Your assignment: Find each line below that includes "speed", then copy it.

Data provided:
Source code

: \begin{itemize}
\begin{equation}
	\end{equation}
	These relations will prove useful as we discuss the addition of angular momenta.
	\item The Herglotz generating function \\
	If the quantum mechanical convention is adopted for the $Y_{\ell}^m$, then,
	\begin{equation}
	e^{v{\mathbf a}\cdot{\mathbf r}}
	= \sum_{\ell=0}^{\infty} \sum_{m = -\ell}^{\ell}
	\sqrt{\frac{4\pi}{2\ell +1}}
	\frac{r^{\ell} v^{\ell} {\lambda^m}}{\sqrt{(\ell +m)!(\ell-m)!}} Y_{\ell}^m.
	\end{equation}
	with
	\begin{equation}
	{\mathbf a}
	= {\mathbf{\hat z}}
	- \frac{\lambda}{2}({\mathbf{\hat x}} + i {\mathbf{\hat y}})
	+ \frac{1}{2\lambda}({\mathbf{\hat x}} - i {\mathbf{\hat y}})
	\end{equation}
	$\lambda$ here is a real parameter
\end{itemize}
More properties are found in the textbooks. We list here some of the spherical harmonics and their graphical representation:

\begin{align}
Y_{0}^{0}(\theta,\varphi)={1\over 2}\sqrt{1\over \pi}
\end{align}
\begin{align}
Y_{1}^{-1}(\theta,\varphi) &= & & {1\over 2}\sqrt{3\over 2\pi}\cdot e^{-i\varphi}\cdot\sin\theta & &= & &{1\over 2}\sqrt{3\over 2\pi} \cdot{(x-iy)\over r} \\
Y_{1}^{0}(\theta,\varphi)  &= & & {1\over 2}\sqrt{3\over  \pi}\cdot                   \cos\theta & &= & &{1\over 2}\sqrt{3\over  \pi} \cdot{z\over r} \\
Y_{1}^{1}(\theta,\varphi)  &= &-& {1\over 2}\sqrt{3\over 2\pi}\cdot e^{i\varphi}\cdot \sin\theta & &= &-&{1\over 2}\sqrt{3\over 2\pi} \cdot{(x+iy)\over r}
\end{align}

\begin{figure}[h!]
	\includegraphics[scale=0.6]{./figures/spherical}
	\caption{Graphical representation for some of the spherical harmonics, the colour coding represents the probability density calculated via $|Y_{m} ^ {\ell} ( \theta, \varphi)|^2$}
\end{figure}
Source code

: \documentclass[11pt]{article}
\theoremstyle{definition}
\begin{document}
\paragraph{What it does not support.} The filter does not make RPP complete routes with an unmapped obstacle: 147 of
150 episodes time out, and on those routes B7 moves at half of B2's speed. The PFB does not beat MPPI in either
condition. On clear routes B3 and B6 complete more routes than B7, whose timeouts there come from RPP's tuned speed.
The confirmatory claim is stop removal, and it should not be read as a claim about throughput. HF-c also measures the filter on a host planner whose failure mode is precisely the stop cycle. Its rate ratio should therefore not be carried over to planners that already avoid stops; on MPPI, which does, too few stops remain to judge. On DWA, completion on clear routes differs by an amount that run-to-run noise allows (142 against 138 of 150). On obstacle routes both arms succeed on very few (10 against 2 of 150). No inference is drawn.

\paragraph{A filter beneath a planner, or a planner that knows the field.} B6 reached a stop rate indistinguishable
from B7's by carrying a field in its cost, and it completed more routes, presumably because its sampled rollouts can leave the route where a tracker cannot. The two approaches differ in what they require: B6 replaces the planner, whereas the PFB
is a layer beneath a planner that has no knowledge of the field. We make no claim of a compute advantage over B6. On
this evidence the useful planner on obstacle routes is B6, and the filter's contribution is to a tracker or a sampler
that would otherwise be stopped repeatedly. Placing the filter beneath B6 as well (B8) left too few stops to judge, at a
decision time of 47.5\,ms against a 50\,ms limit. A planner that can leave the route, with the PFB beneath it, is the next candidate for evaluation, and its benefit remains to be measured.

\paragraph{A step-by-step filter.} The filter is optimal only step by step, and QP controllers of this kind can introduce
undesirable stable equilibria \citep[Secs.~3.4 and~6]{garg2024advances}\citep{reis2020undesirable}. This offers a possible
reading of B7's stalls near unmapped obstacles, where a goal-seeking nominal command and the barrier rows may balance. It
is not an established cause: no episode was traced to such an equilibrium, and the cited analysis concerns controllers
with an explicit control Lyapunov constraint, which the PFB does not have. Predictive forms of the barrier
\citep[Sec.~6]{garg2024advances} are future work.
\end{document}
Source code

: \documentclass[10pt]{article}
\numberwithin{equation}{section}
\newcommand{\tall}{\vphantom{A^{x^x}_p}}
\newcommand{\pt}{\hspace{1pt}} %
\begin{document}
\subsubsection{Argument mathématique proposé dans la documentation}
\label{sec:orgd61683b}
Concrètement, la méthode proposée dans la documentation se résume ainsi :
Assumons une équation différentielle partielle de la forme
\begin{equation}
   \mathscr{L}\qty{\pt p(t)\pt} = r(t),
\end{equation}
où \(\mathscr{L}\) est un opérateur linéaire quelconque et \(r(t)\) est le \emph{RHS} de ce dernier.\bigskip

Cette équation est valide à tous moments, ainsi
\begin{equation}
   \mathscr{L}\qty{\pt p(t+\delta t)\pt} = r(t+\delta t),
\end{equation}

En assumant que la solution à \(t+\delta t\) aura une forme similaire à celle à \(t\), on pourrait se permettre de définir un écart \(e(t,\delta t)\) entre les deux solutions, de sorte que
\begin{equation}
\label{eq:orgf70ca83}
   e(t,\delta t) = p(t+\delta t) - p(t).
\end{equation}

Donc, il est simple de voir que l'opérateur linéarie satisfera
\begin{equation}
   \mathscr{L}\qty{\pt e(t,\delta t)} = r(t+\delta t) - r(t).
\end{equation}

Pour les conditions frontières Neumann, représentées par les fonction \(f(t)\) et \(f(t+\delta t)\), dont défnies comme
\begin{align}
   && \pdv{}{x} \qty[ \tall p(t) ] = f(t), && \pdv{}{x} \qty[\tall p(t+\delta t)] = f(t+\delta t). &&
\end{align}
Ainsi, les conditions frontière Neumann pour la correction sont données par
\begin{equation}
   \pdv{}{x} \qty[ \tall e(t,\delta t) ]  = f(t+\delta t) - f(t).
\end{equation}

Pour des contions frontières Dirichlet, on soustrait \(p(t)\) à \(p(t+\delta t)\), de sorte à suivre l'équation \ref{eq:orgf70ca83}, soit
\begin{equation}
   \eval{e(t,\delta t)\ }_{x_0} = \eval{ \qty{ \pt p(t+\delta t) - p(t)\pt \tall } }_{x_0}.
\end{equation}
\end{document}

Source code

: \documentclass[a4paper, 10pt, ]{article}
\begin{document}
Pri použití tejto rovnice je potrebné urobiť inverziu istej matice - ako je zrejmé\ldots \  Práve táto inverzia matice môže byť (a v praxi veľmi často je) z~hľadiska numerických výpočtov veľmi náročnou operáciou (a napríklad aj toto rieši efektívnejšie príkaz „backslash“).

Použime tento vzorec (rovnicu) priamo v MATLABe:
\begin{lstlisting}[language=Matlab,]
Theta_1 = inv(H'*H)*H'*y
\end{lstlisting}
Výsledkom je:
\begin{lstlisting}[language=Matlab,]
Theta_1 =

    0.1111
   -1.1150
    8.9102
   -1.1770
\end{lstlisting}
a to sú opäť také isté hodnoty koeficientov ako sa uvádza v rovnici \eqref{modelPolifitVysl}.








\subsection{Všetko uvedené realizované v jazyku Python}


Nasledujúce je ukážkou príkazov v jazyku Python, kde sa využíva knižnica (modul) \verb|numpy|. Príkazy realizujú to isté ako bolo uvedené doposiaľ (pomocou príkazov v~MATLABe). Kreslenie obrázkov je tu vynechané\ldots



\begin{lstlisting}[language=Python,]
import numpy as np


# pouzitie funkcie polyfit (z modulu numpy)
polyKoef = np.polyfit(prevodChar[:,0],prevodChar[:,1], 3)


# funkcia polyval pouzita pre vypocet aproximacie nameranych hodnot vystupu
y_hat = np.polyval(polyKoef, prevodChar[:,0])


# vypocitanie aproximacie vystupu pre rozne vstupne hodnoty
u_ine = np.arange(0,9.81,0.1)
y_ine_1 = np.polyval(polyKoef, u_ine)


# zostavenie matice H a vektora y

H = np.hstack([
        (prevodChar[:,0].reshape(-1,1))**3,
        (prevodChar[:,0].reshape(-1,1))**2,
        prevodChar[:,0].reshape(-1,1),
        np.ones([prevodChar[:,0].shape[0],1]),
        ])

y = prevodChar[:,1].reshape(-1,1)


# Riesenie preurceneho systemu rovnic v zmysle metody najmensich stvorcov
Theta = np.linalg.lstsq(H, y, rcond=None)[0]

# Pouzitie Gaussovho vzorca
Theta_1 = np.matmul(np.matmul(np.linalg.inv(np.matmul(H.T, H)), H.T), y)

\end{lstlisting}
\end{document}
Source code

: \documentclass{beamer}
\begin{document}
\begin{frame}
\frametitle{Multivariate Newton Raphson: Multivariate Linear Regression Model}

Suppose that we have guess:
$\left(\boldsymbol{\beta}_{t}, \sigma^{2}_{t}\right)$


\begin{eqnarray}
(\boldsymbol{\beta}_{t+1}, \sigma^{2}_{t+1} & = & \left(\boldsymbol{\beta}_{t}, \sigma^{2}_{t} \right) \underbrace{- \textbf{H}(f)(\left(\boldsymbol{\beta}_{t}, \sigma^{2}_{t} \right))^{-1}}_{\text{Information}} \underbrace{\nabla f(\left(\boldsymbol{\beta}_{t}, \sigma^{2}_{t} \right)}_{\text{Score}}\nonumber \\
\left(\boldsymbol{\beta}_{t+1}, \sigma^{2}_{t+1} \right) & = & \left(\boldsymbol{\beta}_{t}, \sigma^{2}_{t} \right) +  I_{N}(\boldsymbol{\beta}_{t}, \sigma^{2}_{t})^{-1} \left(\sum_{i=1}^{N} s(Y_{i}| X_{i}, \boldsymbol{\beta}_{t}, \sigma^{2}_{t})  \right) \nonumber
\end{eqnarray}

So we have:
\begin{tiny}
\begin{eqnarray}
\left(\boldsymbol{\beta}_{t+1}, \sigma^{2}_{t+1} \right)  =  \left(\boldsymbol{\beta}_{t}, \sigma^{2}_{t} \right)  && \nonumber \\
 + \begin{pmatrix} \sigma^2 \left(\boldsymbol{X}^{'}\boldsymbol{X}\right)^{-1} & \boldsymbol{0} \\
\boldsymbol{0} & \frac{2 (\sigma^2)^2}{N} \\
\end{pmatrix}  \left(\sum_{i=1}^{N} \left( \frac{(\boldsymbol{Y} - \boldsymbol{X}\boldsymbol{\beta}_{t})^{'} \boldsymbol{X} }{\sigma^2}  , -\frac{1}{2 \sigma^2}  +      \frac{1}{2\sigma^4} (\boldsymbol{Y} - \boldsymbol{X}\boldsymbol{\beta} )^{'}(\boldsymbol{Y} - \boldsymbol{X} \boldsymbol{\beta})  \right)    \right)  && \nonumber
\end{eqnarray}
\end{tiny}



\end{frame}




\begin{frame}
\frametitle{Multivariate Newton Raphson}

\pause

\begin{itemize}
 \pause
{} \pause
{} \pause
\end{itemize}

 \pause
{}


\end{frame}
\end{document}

Solution to this problem:
150 episodes time out, and on those routes B7 moves at half of B2's speed. The PFB does not beat MPPI in either
condition. On clear routes B3 and B6 complete more routes than B7, whose timeouts there come from RPP's tuned speed.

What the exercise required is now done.